[Saved data entries]
┌──

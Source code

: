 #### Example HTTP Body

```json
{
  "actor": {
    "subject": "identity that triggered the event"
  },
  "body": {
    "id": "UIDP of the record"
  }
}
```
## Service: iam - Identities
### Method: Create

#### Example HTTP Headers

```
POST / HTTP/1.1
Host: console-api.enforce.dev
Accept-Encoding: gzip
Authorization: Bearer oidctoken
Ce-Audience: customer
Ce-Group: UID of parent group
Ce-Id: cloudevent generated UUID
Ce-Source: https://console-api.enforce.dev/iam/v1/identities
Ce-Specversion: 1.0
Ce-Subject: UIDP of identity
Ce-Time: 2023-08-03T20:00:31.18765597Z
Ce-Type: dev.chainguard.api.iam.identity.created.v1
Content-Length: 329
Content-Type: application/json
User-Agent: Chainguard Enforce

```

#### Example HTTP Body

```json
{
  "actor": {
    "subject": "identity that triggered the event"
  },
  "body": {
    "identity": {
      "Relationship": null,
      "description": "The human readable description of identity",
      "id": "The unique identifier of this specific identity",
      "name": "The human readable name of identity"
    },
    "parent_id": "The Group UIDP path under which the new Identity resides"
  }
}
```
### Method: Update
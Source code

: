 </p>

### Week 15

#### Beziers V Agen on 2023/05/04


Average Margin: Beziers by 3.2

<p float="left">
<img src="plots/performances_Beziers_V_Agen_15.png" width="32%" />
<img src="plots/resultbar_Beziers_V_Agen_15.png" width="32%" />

└──

→ Problem details
Among the records, find the lines that contain "plots" and copy each of them.

→ Exercise output
<img src="plots/performances_Beziers_V_Agen_15.png" width="32%" />
<img src="plots/resultbar_Beziers_V_Agen_15.png" width="32%" />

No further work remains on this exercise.